● **Work instructions**
Transcribe precisely, and only, the lines beginning at the line containing "healthy, and happy." and ending at the final line of the material below.

─── Source data

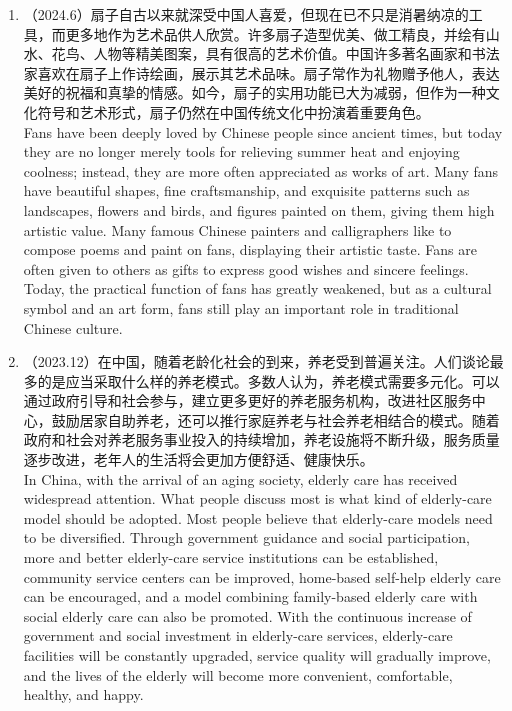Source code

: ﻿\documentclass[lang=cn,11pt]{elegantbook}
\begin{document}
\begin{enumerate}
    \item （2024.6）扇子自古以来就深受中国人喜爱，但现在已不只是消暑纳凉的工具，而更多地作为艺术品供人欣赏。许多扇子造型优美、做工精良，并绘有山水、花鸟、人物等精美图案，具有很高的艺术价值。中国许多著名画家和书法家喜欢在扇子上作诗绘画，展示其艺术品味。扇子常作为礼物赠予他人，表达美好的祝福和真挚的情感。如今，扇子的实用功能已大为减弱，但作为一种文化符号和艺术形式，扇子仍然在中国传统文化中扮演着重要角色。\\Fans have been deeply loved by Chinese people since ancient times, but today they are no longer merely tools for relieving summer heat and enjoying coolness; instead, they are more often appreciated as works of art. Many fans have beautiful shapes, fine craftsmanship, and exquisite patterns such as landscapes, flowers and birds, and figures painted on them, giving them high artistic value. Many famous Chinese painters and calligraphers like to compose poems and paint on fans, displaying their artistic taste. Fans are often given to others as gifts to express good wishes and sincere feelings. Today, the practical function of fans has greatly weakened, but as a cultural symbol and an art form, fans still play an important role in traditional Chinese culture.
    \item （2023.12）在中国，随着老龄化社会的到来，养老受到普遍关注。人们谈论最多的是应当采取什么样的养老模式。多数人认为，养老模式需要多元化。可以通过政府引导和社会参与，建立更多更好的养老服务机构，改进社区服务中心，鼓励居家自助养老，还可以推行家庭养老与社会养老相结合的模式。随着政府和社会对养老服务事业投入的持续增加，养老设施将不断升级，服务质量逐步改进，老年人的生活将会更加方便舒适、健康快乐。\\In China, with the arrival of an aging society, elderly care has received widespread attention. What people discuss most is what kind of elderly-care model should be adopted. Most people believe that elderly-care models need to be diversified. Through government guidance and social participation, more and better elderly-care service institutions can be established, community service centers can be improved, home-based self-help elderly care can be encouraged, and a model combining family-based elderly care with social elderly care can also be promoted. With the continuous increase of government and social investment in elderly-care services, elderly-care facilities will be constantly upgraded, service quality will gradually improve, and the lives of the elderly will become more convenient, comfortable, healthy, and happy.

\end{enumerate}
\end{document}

──────

● **Written solution**
    \item （2023.12）在中国，随着老龄化社会的到来，养老受到普遍关注。人们谈论最多的是应当采取什么样的养老模式。多数人认为，养老模式需要多元化。可以通过政府引导和社会参与，建立更多更好的养老服务机构，改进社区服务中心，鼓励居家自助养老，还可以推行家庭养老与社会养老相结合的模式。随着政府和社会对养老服务事业投入的持续增加，养老设施将不断升级，服务质量逐步改进，老年人的生活将会更加方便舒适、健康快乐。\\In China, with the arrival of an aging society, elderly care has received widespread attention. What people discuss most is what kind of elderly-care model should be adopted. Most people believe that elderly-care models need to be diversified. Through government guidance and social participation, more and better elderly-care service institutions can be established, community service centers can be improved, home-based self-help elderly care can be encouraged, and a model combining family-based elderly care with social elderly care can also be promoted. With the continuous increase of government and social investment in elderly-care services, elderly-care facilities will be constantly upgraded, service quality will gradually improve, and the lives of the elderly will become more convenient, comfortable, healthy, and happy.

\end{enumerate}
\end{document}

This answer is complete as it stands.